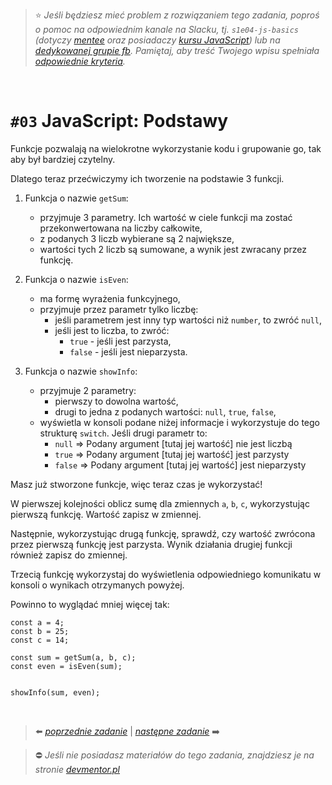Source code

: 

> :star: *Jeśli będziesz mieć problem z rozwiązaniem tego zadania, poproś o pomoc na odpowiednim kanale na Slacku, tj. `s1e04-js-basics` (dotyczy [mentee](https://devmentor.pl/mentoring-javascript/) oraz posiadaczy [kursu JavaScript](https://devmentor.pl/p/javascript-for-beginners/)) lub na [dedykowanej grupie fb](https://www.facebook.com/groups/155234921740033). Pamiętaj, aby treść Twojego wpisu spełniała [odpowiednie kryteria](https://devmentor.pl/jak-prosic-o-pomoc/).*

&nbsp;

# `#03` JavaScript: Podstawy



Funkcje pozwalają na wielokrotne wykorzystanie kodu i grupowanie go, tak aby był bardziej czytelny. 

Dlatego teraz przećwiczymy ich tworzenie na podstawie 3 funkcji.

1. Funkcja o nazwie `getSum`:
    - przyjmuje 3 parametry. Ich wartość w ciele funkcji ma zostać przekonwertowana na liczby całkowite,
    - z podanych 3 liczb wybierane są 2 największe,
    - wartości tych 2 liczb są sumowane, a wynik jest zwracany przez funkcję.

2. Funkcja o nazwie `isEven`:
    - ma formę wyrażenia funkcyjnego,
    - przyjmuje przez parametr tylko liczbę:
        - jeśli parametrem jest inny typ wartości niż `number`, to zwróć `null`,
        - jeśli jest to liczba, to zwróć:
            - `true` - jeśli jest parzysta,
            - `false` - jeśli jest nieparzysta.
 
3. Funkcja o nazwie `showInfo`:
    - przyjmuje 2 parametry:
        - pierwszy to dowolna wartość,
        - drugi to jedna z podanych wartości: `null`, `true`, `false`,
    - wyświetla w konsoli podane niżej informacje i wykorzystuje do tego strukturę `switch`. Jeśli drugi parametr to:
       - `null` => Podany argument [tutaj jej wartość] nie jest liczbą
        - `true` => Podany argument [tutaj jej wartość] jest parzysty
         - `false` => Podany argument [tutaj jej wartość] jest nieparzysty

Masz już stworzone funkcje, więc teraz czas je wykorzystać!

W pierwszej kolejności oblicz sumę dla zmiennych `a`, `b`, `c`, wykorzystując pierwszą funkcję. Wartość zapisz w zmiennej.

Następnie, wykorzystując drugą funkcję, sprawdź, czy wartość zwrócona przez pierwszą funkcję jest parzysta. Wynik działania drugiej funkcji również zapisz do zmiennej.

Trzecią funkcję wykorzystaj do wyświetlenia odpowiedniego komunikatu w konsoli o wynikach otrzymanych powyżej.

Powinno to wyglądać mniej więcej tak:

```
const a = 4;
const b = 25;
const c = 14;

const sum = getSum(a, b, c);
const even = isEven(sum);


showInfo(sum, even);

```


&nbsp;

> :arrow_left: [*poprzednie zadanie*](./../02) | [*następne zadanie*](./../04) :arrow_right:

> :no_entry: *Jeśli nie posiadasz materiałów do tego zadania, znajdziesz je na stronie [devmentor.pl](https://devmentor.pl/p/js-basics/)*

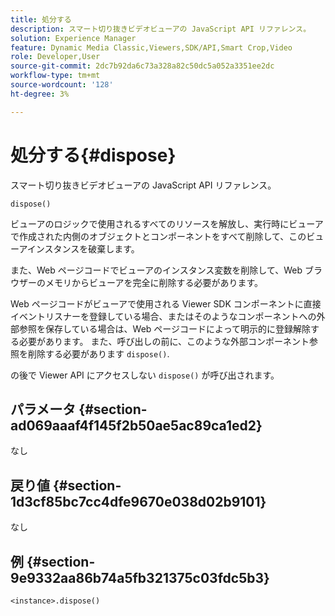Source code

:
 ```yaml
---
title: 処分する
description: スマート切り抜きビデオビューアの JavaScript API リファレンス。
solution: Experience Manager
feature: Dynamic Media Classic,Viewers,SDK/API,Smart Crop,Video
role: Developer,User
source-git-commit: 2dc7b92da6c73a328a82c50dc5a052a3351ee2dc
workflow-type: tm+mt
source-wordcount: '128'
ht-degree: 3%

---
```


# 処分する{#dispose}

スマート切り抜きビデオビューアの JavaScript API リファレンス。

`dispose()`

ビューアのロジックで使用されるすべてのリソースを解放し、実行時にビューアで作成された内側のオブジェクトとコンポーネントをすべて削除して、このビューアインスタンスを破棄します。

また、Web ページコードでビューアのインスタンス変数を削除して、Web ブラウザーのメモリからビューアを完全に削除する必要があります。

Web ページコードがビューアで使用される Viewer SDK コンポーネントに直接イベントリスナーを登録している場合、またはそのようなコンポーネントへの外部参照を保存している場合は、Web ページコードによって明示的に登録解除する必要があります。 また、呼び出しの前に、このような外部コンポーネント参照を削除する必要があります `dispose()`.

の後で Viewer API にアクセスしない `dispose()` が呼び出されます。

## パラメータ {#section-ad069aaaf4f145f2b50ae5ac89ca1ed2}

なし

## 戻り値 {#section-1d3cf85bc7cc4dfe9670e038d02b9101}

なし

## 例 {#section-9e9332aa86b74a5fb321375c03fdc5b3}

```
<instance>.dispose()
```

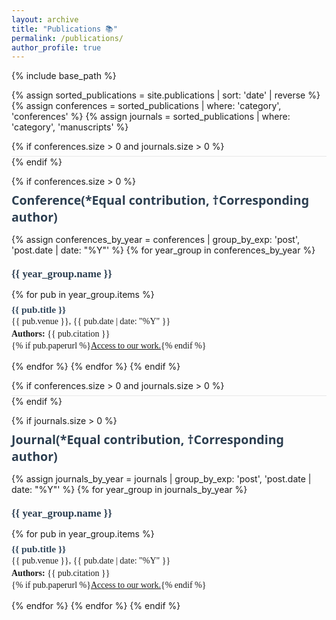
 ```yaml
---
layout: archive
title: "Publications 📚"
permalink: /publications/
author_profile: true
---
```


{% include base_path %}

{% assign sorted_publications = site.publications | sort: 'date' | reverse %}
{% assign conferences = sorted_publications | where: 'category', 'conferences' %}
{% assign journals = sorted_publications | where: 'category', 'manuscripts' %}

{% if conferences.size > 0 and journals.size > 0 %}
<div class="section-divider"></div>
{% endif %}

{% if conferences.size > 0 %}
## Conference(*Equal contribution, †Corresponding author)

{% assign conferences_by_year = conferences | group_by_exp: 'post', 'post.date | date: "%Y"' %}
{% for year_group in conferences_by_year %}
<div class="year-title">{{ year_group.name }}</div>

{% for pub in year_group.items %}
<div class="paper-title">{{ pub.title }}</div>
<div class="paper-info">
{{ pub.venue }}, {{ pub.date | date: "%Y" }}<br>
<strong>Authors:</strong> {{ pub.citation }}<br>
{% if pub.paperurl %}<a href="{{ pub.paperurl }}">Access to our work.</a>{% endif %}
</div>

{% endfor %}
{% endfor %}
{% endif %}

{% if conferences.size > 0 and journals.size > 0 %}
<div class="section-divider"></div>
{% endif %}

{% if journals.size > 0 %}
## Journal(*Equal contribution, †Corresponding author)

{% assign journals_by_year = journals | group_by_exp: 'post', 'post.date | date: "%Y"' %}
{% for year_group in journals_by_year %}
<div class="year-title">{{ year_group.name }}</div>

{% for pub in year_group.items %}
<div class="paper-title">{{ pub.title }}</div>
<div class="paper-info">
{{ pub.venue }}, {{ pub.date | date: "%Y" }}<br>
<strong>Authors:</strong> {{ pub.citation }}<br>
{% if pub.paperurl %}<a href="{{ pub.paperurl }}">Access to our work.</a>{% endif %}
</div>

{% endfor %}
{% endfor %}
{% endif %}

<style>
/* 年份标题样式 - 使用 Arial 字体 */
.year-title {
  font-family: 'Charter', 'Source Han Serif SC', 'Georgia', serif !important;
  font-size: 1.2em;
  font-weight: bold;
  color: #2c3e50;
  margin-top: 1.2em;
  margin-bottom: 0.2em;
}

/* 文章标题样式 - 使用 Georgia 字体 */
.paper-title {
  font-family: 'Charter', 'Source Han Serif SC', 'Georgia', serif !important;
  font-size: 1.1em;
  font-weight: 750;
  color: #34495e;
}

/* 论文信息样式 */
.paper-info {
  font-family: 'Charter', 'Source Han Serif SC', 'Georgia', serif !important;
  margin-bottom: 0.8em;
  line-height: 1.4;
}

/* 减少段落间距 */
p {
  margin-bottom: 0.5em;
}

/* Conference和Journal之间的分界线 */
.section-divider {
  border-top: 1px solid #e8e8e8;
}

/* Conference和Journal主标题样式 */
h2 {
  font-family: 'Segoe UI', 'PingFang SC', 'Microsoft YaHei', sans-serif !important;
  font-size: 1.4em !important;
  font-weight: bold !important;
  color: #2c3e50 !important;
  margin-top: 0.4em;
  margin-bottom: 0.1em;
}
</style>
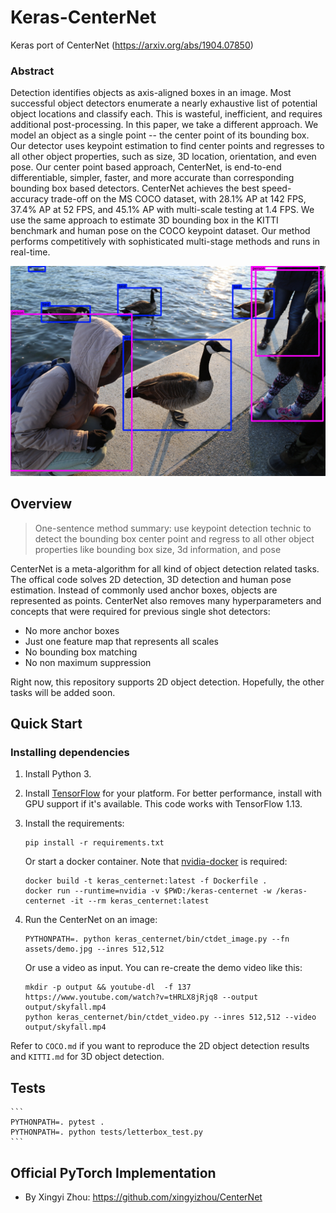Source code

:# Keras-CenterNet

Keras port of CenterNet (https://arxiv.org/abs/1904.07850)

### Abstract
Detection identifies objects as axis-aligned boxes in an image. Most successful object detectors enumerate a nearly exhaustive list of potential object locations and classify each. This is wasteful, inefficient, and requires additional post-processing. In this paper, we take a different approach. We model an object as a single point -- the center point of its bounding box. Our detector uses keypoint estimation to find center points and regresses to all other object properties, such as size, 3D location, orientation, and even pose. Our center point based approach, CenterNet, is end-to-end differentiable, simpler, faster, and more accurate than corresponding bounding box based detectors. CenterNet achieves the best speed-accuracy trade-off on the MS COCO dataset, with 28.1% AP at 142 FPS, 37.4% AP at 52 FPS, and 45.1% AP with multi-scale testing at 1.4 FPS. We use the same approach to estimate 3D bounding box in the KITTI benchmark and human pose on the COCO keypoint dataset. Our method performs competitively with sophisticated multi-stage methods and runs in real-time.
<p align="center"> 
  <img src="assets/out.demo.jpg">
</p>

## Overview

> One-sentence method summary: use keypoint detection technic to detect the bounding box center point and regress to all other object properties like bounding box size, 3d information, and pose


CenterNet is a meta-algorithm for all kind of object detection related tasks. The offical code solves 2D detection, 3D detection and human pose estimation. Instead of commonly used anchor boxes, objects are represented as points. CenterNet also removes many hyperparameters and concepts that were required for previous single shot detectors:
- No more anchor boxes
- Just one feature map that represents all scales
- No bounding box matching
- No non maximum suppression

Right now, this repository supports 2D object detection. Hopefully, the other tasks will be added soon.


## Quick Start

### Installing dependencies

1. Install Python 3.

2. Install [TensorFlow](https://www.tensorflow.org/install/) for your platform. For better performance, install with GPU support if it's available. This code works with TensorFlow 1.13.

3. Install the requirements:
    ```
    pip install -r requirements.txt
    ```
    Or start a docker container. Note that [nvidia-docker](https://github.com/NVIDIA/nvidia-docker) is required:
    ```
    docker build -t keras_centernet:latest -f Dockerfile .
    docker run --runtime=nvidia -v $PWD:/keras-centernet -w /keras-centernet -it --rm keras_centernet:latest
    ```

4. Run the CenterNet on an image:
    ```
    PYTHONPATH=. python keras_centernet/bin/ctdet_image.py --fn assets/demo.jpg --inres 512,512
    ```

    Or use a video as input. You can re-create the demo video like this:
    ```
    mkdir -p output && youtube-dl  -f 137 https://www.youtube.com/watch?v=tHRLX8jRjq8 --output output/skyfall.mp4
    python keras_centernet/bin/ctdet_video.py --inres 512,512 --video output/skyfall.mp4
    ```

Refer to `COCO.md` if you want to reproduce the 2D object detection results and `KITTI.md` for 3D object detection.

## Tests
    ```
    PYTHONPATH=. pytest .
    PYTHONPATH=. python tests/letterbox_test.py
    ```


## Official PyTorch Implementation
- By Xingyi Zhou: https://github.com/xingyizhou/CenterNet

§ **Problem description**:
Once you have returned the line containing "Funkcje pozwalają na", stop; begin at the first line of the material, keep each line exact, and skip the pictures.

§ **Answer for this exercise**:
Source code

: 

> :star: *Jeśli będziesz mieć problem z rozwiązaniem tego zadania, poproś o pomoc na odpowiednim kanale na Slacku, tj. `s1e04-js-basics` (dotyczy [mentee](https://devmentor.pl/mentoring-javascript/) oraz posiadaczy [kursu JavaScript](https://devmentor.pl/p/javascript-for-beginners/)) lub na [dedykowanej grupie fb](https://www.facebook.com/groups/155234921740033). Pamiętaj, aby treść Twojego wpisu spełniała [odpowiednie kryteria](https://devmentor.pl/jak-prosic-o-pomoc/).*

&nbsp;

# `#03` JavaScript: Podstawy



Funkcje pozwalają na wielokrotne wykorzystanie kodu i grupowanie go, tak aby był bardziej czytelny. 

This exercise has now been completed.